Dong Kingman (1911-2000) grew up in northern California of Chinese parents. He later went on to study art in China and in 1929, he moved back to San Francisco and became involved in the California School movement. He was a contemporary of George Post and like his colleague, mainly represented San Francisco and the Mendocino Coast in his artwork.
Barse Miller (1904-1973) was one of the first to develop and exhibit the California Style. He became popular nationwide and was exhibited in galleries from California to New York. During WWII Miller was hired by the US government to paint battle scenes as a form of recordkeeping. Not only was Barse Miller a true "father" of the California watercolor movement, but he also taught and influenced many students to explore watercolor. Some of these students went on to make names for themselves within the same movement.
Morris Shubin (1920-) grew up in Southern California and was associated with the latter California Style and by the 1940s he had gallery representation in New York City along with several other prominent California watercolorists. He was known for his geometric, abstract style and also worked as an author and painting instructor.
From the 1930's onward the name of George Post (1906-1997) was well known in the California Style movement. Post was from San Francisco and is best known for his cityscapes, particularly dealing with the construction of the Golden Gate Bridge. His style followed the California trend of painting on location with no preliminary sketching, but his trademark simplicity was also deceptively intricate.

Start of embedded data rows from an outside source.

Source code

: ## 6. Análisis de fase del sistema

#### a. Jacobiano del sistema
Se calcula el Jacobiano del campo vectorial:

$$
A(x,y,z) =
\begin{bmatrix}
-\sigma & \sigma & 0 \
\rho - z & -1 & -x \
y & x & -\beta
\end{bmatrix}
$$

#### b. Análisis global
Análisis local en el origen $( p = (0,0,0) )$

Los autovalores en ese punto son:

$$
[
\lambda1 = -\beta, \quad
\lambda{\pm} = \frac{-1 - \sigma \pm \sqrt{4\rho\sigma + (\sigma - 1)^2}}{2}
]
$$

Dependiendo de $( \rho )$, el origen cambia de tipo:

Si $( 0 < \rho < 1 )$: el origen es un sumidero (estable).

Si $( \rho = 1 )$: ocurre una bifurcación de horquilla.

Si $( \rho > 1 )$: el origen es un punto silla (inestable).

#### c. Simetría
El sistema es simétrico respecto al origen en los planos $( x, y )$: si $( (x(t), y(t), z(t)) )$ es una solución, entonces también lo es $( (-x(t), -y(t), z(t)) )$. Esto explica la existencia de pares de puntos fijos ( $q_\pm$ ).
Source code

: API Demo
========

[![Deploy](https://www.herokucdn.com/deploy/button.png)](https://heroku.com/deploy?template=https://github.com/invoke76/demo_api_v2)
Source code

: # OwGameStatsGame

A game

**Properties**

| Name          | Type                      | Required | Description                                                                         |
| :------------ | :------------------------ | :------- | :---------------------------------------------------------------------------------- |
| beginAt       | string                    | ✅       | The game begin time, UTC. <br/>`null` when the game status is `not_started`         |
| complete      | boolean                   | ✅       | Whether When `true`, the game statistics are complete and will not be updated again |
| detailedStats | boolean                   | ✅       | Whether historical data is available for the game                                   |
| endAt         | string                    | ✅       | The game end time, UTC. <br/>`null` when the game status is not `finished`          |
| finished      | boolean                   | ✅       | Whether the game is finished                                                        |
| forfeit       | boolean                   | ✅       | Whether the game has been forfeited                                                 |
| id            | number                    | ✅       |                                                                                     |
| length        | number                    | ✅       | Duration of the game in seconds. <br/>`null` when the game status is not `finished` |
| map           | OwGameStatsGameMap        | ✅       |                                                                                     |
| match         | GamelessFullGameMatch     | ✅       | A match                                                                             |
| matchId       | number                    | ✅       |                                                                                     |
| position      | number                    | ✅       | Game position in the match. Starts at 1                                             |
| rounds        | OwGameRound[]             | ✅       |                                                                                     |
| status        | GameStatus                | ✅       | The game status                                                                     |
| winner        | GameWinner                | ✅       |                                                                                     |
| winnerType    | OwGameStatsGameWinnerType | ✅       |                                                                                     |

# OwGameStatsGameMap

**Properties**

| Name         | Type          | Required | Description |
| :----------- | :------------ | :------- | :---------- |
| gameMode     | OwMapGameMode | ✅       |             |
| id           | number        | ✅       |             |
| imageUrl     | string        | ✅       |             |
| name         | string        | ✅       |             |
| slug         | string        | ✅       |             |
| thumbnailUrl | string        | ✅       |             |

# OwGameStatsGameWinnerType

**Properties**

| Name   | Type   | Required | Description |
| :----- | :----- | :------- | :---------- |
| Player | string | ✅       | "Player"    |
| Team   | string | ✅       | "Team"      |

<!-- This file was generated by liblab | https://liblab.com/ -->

Lyne "Bud" Shackelford (1918-2005) was born in Washington DC. He studied at University of Alabama, The Art Student League in New York and at Chouinard Institute in Los Angeles. He studied closely with other artist during his schooling and today he is thought of as one of the greatest and strongest artist of the "California Style" watercolor tradition. Shackelford was a member of many societies and groups he was a signature member of the American Watercolor Society, the National Watercolor Society, California Watercolor Society, and others. He was also a painting instructor, taught many workshops and wrote several books.
Millard Sheets (1907-1989) was one of the forerunners of the California School along with Barse Miller and Phil Dike. In fact, Sheets and Dike shared a close relationship in regard to watercolor painting, and often painted together. Both graduated from the Chouinard Art Institute of Los Angeles. By the 1930s there was national interest in his art, and his work was being displayed in New York City. During WWII Sheets was a wartime artist for Life Magazine and the Air Force. He also served for a time as President of the California Watercolor Society.
Robert Wood (1889-1979) was a member of the second generation of California Style painters. He studied under several of the founders including Barse Miller, Rex Brandt, and Millard Sheets. His own style was one that leaned more towards the stylized and abstract, a growing trend during the 50s and 60s. Wood also established his own school called the Robert Wood School of Painting in Southern California.
Milford Zornes (1908-2008) moved to Southern California in the 1920s and studied under great artists such as Millard Sheets. His own style grew to reflect that of the California School and he was soon included in their sphere. During WWII Zornes traveled the world as a military artist. After returning, Zornes wrote several books on the topic of painting and also took up teaching his favorite medium, watercolor.